• _What the exercise asks_: Transcribe the records below exactly as written, from the opening line through the line that contains "to viewers. An".

--- Data shown ---

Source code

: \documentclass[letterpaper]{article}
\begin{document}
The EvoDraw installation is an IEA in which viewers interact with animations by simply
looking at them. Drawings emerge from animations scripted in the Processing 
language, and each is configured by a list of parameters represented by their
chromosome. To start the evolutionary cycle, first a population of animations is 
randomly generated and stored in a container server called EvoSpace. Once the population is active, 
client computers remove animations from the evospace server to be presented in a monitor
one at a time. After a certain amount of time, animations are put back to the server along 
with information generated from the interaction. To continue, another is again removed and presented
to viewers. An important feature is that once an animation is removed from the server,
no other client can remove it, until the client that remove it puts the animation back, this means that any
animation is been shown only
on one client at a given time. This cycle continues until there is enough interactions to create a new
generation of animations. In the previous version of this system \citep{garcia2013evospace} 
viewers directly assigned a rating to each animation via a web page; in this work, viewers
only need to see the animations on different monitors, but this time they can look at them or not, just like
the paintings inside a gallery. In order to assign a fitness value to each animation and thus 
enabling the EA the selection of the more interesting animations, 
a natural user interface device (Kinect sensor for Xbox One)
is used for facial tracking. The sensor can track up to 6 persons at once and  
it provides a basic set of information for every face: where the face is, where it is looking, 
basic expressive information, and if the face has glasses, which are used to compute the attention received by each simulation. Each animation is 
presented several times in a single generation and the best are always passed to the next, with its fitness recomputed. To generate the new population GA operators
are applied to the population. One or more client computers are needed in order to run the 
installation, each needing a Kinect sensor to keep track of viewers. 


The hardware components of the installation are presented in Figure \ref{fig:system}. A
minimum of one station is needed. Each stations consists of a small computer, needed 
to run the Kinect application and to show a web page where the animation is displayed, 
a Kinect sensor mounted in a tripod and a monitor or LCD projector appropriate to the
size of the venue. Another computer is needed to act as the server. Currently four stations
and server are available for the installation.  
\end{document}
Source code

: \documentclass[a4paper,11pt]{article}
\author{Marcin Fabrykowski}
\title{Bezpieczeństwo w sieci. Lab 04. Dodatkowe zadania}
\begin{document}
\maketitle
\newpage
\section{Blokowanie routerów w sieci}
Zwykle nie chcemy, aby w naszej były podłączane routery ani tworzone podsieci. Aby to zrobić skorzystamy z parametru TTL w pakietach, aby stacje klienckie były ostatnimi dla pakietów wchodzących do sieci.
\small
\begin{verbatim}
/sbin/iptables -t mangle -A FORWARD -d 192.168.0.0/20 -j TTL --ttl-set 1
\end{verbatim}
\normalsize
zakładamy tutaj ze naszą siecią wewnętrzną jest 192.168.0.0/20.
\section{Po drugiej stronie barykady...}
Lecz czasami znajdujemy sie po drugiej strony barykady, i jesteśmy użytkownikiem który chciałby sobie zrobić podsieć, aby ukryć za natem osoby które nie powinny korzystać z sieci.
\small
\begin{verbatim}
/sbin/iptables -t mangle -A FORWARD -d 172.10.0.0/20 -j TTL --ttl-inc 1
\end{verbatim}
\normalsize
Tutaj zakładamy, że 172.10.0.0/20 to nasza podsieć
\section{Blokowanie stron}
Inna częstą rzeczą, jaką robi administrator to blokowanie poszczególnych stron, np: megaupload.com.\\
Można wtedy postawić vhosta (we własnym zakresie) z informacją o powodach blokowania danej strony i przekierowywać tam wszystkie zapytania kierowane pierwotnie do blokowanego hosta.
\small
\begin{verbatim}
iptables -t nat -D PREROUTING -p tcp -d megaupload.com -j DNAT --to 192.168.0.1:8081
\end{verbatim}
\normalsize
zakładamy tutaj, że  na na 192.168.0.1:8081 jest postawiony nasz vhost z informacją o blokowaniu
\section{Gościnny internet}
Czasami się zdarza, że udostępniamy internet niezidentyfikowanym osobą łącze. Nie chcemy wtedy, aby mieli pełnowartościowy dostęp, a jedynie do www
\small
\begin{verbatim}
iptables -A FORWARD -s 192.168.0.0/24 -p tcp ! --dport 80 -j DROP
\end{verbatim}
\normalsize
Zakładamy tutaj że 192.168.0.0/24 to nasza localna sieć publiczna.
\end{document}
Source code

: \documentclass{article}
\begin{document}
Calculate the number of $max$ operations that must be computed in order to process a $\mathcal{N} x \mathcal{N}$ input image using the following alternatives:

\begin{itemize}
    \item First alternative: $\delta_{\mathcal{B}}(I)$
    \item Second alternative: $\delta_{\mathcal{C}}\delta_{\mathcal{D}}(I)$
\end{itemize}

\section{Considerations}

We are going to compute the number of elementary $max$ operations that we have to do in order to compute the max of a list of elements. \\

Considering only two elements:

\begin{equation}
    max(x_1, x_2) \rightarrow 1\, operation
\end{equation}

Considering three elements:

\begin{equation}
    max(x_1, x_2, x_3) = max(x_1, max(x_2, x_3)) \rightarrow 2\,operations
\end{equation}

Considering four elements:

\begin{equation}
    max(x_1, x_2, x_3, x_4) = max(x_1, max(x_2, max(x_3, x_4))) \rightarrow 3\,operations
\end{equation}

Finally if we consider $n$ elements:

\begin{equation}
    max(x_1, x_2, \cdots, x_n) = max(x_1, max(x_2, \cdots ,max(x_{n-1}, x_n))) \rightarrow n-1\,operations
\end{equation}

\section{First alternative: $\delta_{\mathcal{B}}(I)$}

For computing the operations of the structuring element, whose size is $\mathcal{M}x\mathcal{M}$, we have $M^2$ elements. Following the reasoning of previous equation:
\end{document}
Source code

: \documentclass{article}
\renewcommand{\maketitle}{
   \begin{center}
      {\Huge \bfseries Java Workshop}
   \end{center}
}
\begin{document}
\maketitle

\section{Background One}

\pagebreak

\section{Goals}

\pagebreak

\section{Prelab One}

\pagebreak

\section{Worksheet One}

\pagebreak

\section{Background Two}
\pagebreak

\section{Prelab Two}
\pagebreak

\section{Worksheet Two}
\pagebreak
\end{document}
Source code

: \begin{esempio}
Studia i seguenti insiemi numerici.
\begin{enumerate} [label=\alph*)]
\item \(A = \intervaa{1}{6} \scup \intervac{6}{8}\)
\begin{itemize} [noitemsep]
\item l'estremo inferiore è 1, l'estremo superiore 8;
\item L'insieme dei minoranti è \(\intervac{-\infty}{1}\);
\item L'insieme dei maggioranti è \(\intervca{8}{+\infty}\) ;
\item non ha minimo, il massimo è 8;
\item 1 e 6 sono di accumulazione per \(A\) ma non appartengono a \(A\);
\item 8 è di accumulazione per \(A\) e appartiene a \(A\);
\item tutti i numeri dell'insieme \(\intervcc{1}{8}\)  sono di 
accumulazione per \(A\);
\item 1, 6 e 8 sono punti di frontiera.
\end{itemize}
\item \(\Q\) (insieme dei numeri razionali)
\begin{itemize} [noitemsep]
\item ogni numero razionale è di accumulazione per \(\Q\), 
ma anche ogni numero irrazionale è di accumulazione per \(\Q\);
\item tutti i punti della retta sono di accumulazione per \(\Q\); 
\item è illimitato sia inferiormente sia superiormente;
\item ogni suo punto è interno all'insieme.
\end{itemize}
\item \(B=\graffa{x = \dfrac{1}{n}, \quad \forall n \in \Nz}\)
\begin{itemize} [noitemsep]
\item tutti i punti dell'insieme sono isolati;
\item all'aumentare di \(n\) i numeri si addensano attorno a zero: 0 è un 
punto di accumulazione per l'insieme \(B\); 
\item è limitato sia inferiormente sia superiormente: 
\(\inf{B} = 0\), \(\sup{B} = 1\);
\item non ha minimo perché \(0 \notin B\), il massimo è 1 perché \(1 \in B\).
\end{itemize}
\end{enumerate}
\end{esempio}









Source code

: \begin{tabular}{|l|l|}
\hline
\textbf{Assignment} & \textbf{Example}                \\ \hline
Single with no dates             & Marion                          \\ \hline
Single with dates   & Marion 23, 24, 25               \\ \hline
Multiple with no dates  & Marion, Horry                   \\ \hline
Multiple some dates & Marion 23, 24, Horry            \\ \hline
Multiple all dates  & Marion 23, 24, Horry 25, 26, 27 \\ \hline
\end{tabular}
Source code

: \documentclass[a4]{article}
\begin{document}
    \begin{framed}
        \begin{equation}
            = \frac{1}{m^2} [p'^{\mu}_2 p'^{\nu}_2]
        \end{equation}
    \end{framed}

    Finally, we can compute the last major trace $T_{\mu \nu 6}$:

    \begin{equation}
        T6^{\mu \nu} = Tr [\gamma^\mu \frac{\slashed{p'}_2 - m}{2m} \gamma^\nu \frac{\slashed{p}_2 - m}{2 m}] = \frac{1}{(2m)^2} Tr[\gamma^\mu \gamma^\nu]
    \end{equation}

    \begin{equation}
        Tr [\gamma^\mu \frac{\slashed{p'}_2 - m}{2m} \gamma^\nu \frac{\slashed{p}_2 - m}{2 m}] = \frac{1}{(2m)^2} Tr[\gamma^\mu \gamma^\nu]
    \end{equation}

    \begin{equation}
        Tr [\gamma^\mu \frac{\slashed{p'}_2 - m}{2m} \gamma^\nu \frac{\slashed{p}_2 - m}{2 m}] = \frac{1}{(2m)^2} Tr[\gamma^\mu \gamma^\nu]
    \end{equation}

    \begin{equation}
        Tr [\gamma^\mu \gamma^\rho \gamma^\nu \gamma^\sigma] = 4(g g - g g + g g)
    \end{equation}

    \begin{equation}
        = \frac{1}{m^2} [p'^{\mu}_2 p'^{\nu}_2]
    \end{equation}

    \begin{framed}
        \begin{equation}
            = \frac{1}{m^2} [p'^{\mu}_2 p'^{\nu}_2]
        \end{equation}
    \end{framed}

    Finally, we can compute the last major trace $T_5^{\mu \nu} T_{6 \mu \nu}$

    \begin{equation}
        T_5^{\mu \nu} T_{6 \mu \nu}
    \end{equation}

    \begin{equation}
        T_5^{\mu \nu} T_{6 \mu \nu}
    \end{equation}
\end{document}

---

• _Answer to this exercise_:
Source code

: \documentclass[letterpaper]{article}
\begin{document}
The EvoDraw installation is an IEA in which viewers interact with animations by simply
looking at them. Drawings emerge from animations scripted in the Processing 
language, and each is configured by a list of parameters represented by their
chromosome. To start the evolutionary cycle, first a population of animations is 
randomly generated and stored in a container server called EvoSpace. Once the population is active, 
client computers remove animations from the evospace server to be presented in a monitor
one at a time. After a certain amount of time, animations are put back to the server along 
with information generated from the interaction. To continue, another is again removed and presented
to viewers. An important feature is that once an animation is removed from the server,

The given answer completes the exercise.